What Did We Ever Do Without Our Universe View?

1957: The Beginnings of a somewhat Integrated Universe View

In 1957 Kees Boeke’s book, Cosmic Vision, The Universe in 40 Jumps, was published; it was the first integrated view of the known universe. He could have but did not engage the Planck base units. He could have, but did not consider any geometric calculations. Yet, he did get the attention of prominent scientists including Nobel-laureate, Arthur Compton. Thereafter, the Eames film, the Phylis and Philip Morrison book, Powers of Ten, the IMAX (Smithsonian) movie (guide), and the Huang’s scale of the universe opened this conceptual door for anyone who chose to walk through it.  Anyone could begin to have an integrated view using base-10 notation of the entire universe. It was a fundamental paradigm shift; all the attention given to it has been justified.

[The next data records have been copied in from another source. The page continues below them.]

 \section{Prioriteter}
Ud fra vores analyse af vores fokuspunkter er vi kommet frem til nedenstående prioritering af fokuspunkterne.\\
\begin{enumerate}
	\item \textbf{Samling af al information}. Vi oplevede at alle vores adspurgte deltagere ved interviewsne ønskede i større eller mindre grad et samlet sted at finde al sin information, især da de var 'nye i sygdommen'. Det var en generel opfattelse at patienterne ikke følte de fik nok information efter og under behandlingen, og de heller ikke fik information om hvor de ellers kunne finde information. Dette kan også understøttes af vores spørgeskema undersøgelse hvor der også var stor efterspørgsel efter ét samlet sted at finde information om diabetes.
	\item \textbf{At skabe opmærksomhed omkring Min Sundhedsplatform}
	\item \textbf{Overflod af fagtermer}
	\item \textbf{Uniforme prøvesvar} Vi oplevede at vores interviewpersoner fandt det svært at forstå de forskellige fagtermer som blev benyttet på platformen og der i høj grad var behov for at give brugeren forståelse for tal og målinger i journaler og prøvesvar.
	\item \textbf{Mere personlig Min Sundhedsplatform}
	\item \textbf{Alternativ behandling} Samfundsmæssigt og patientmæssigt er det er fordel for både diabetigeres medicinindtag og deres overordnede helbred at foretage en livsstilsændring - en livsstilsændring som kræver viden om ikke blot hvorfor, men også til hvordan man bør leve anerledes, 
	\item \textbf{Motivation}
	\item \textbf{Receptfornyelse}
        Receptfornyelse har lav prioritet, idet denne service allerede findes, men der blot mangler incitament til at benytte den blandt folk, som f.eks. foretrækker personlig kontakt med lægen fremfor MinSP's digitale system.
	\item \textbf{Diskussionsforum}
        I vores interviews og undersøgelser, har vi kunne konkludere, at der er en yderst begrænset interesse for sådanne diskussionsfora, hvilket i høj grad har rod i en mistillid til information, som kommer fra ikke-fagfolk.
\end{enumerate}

Most of the world’s people live within what we might call, their OwnView.  Even though subjective and often quite naïve, the elitists and the solipsistic and narcissistic among us, lift up that view as the best view, the only view, and/or the right view.

If and when we start to grow up, spread our wings and begin to explore beyond our horizons, we develop an objective view of the world.  As we integrate more and more facets of our subjective and objective views, it begins to qualify as a WorldView (in the spirit of the old Weltanschauung).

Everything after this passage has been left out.